Exercise prompt: Could you work out the number of lines in the listing that include the word "Monge" and reply with that figure alone?

Given records:
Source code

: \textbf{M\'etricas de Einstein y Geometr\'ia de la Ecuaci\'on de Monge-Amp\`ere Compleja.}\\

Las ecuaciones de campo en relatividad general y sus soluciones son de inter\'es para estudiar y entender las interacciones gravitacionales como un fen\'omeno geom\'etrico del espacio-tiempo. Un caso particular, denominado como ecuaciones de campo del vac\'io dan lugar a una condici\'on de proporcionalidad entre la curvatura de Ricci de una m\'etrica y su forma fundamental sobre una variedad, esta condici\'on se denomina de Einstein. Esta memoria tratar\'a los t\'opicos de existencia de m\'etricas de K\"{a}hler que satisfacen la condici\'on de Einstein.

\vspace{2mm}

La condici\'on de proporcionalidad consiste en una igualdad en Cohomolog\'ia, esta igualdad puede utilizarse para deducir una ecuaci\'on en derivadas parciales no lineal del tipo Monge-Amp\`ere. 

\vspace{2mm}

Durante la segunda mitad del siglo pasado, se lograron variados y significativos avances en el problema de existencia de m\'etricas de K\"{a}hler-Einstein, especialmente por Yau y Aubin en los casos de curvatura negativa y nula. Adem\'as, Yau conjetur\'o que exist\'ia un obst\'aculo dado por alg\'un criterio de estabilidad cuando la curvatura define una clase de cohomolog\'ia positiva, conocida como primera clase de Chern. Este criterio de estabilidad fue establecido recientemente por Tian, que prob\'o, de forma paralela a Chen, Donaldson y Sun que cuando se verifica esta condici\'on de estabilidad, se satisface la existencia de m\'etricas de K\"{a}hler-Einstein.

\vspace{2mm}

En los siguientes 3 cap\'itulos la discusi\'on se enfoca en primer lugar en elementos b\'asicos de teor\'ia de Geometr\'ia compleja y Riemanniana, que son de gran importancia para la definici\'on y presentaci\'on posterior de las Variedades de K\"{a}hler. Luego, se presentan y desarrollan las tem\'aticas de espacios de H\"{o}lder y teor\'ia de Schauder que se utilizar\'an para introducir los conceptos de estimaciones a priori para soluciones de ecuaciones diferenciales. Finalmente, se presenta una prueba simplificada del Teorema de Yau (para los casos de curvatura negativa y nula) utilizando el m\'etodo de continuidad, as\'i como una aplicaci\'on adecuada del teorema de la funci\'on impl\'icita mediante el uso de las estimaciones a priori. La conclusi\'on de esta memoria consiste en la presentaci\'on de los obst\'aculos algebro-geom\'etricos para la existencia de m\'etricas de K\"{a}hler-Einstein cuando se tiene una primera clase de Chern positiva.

Result of the exercise: 2